It's not possible. The usual way you do it is this:
template<int N>
struct foo {
static const int value = N;
};
and for types
template<typename T>
struct foo {
typedef T type;
};
You can access it then as foo<39>::value
or foo<int>::type
.
If you have a particular type, you can use partial template specialization:
template<typename>
struct steal_it;
template<std::size_t N>
struct steal_it< std::bitset<N> > {
static const std::size_t value = N;
};
The same principle is possible for type parameters too, indeed. Now you can pass any bitset to it, like steal_it< std::bitset<16> >::value
(note to use size_t, not int!). Because we have no variadic many template paramters yet, we have to limit ourself to a particular parameter count, and repeat the steal_it template specializations for count from 1 up to N. Another difficulty is to scan types that have mixed parameters (types and non-types parameters). This is probably nontrivial to solve.

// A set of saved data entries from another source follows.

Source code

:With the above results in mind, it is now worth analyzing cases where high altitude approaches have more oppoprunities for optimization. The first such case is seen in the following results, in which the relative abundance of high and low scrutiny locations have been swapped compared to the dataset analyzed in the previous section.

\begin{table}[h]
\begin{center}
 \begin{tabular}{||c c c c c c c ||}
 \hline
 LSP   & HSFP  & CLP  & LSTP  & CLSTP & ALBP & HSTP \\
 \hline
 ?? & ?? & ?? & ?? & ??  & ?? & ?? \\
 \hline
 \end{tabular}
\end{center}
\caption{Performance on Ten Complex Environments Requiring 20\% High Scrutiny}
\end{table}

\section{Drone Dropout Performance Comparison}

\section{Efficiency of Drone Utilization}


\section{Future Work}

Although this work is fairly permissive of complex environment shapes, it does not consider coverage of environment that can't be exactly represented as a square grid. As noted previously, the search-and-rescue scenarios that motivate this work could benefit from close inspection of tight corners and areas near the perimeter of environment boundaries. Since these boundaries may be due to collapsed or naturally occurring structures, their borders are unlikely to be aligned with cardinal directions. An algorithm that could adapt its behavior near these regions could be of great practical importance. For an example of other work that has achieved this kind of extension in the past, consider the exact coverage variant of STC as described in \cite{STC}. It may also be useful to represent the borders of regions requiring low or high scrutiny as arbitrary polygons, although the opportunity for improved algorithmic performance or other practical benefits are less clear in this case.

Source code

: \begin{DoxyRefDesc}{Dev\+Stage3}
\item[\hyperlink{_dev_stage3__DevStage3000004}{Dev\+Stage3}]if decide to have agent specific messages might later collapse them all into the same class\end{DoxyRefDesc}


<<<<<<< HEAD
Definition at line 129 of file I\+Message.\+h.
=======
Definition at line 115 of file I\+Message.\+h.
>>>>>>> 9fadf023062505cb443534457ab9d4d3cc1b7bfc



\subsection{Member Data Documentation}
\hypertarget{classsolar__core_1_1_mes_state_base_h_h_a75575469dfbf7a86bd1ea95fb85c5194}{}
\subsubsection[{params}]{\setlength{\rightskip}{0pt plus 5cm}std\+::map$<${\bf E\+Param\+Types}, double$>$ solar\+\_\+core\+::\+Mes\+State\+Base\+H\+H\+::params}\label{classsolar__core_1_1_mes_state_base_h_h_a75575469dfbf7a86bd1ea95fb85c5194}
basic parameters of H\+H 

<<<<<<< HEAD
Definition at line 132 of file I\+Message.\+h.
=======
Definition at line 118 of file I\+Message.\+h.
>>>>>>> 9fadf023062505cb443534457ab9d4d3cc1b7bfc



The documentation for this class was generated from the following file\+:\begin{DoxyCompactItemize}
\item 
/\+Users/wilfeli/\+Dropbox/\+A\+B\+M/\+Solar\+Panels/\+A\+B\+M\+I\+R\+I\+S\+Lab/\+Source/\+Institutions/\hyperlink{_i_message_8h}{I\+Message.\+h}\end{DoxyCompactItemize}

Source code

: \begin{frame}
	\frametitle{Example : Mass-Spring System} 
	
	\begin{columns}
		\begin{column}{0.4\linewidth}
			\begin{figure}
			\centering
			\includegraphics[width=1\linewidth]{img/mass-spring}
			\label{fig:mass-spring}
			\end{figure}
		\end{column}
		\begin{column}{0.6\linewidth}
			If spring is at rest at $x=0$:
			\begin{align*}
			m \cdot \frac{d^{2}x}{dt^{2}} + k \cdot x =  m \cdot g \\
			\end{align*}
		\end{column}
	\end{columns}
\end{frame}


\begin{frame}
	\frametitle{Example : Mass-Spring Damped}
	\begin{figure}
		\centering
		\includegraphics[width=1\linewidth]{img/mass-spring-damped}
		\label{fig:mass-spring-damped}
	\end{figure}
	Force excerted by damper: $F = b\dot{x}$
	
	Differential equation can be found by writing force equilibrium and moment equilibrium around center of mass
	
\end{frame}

If you have not the type, but only an object of it, you can use a trick, to still get a value at compile time:
template<typename T>
char (& getN(T const &) )[steal_it<T>::value];
int main() {
std::bitset<16> b;
sizeof getN(b); // assuming you don't know the type, you can use the object
}
The trick is to make the function template auto-deduce the type, and then return a reference to a character array. The function doesn't need to be defined, the only thing needed is its type.